• [EXERCISE DESCRIPTION]: Exclude the pictures, then restate every entry below exactly.

• [SOURCE DATA]:
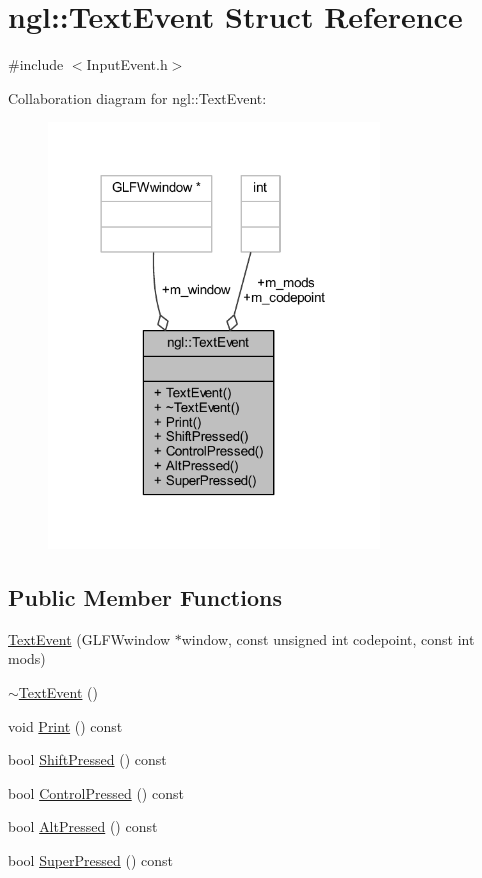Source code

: \hypertarget{structngl_1_1_text_event}{}\section{ngl\+:\+:Text\+Event Struct Reference}
\label{structngl_1_1_text_event}


{\ttfamily \#include $<$Input\+Event.\+h$>$}



Collaboration diagram for ngl\+:\+:Text\+Event\+:
\nopagebreak
\begin{figure}[H]
\begin{center}
\leavevmode
\includegraphics[width=249pt]{structngl_1_1_text_event__coll__graph}
\end{center}
\end{figure}
\subsection*{Public Member Functions}
\begin{DoxyCompactItemize}
\item 
\mbox{\hyperlink{structngl_1_1_text_event_a6609168f68c58c4337f77d5d898cfd09}{Text\+Event}} (G\+L\+F\+Wwindow $\ast$window, const unsigned int codepoint, const int mods)
\item 
\mbox{\hyperlink{structngl_1_1_text_event_a3d6b1f9f96206294fc4081b53d493303}{$\sim$\+Text\+Event}} ()
\item 
void \mbox{\hyperlink{structngl_1_1_text_event_ae9899d823347381566c54c50042b52fd}{Print}} () const
\item 
bool \mbox{\hyperlink{structngl_1_1_text_event_ac6c853fa172cded024180ff6f3a591c9}{Shift\+Pressed}} () const
\item 
bool \mbox{\hyperlink{structngl_1_1_text_event_ab2565e7b774093c30b8a7bae3a1e4d29}{Control\+Pressed}} () const
\item 
bool \mbox{\hyperlink{structngl_1_1_text_event_ada6fad0d47e2a509e28f9ceac316e4f2}{Alt\+Pressed}} () const
\item 
bool \mbox{\hyperlink{structngl_1_1_text_event_a8296f51bf774fefa15d9f6e7ee33e4de}{Super\+Pressed}} () const
\end{DoxyCompactItemize}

• [RESULT FOR THIS EXERCISE]:
Source code

: \hypertarget{structngl_1_1_text_event}{}\section{ngl\+:\+:Text\+Event Struct Reference}
\label{structngl_1_1_text_event}


{\ttfamily \#include $<$Input\+Event.\+h$>$}



Collaboration diagram for ngl\+:\+:Text\+Event\+:
\nopagebreak
\begin{figure}[H]
\begin{center}
\leavevmode
\includegraphics[width=249pt]{structngl_1_1_text_event__coll__graph}
\end{center}
\end{figure}
\subsection*{Public Member Functions}
\begin{DoxyCompactItemize}
\item 
\mbox{\hyperlink{structngl_1_1_text_event_a6609168f68c58c4337f77d5d898cfd09}{Text\+Event}} (G\+L\+F\+Wwindow $\ast$window, const unsigned int codepoint, const int mods)
\item 
\mbox{\hyperlink{structngl_1_1_text_event_a3d6b1f9f96206294fc4081b53d493303}{$\sim$\+Text\+Event}} ()
\item 
void \mbox{\hyperlink{structngl_1_1_text_event_ae9899d823347381566c54c50042b52fd}{Print}} () const
\item 
bool \mbox{\hyperlink{structngl_1_1_text_event_ac6c853fa172cded024180ff6f3a591c9}{Shift\+Pressed}} () const
\item 
bool \mbox{\hyperlink{structngl_1_1_text_event_ab2565e7b774093c30b8a7bae3a1e4d29}{Control\+Pressed}} () const
\item 
bool \mbox{\hyperlink{structngl_1_1_text_event_ada6fad0d47e2a509e28f9ceac316e4f2}{Alt\+Pressed}} () const
\item 
bool \mbox{\hyperlink{structngl_1_1_text_event_a8296f51bf774fefa15d9f6e7ee33e4de}{Super\+Pressed}} () const
\end{DoxyCompactItemize}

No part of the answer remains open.